Dans Happy Mother’s Day, une ville s’empare littéralement d’une famille, au sein de laquelle Madame Fisher (ci-dessus), a accouché de quintuplés. La communauté se met en branle pour fêter ses héros, ce qui prend des proportions absolument délirantes, rapprochant l’entreprise du zoo humain. La situation devient le prétexte à un impayable portrait de l’Amérique, grinçant, cocasse, sans oublier d’être marqué par une tendresse et un humour absolument dévastateur : malice du regard et du montage s’épousent. À ce titre, le festival présentait une version de Primary (Robert Drew, 1960) remontée en une nuit par Leacock pour arriver à une durée réduite de plus de moitié (27 minutes à partir des 60 de départ). Ce qui rehausse évidemment le rythme : on assiste à une course effrénée (déjà présente dans le premier montage de Robert Drew) entre les deux candidats, J.F. Kennedy et H. Humphrey, réunis dans une sorte de thriller politique. Encore une fois, c’est l’acuité du regard qui impressionne ; l’un des intérêts de Primary réside dans la déconstruction du dispositif politico-médiatique, découpant l’électorat en parts de marché. Aussi et surtout en se situant dans le off de celui-ci, avec à nouveau une éblouissante faculté à capter ce qu’est être en représentation.
Leo Hurwitz, vers un cinéma total
Largement méconnus, les films de Leo Hurwitz couvrent cinq décennies et un éventail cinématographique peu commun. Notons par exemple qu’il débute en tant qu’opérateur au sein de la coopérative Workers Newsreel. D’origine russe, le cinéaste a grandi à Brooklyn, appris le cinéma à Harvard. Le réalisateur va rester fidèle à ses débuts, en concevant tout au long de sa vie et de sa carrière le cinéma comme une aventure collective, et comme un engagement de chaque instant. Fondateur de Nykino et membre actif du collectif Frontier Films créé en 1936, Hurwitz pratique le cinéma avec l’esprit d’équipe, co-signant plusieurs oeuvres avec Paul Strand (comme Heart of Spain en 1937 ou Native Land – ci-dessous – en 1942), mais aussi en prenant très à cœur son rôle d’enseignant et de formateur de jeunes cinéastes.

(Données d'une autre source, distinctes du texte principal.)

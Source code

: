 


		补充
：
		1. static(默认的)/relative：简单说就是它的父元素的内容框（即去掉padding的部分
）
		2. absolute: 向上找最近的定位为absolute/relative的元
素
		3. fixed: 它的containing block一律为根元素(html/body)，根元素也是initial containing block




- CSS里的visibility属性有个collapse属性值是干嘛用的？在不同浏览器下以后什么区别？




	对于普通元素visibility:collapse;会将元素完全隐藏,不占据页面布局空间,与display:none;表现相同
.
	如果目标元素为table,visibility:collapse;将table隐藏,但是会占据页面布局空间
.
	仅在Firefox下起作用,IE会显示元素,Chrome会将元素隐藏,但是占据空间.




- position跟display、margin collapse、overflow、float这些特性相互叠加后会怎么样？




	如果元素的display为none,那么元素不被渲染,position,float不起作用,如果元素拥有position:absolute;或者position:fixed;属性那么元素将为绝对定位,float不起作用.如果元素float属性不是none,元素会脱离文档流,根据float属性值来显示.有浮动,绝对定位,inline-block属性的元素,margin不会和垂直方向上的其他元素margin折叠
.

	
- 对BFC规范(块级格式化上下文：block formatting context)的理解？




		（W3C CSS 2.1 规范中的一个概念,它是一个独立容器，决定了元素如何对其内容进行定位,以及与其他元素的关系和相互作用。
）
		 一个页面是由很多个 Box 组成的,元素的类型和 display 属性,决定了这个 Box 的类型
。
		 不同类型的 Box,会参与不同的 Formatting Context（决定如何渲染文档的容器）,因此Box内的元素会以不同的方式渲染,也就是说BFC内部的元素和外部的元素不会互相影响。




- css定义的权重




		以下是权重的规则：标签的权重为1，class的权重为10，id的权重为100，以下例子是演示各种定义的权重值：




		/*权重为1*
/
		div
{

Engagé, toujours, Hurwitz n’aura de cesse de travailler la forme du film-essai afin de proposer non seulement un regard sur la complexité du monde, mais aussi une réflexion aboutie sur les grands événements du XXe siècle. Lui qui a supervisé pour la télévision américaine le filmage du procès d’Adolf Eichmann en 1961 a toujours placé au centre de ses films un questionnement sur la grande Marche du Temps. Et c’est à travers une forme hybride qu’il retravaille sans cesse cette visée de montrer des images du monde, tout en le donnant à penser, à questionner. Entremêlant images d’archives, scènes fictionnelles, commentaires en voix-off et musique souvent grandiloquente, le documentariste s’efforce de transcrire formellement la complexité des sujets qu’il aborde, et de forger une sorte de pensée mosaïque du réel, et de la collusion entre le destin individuel de l’homme, et l’évolution de l’Histoire.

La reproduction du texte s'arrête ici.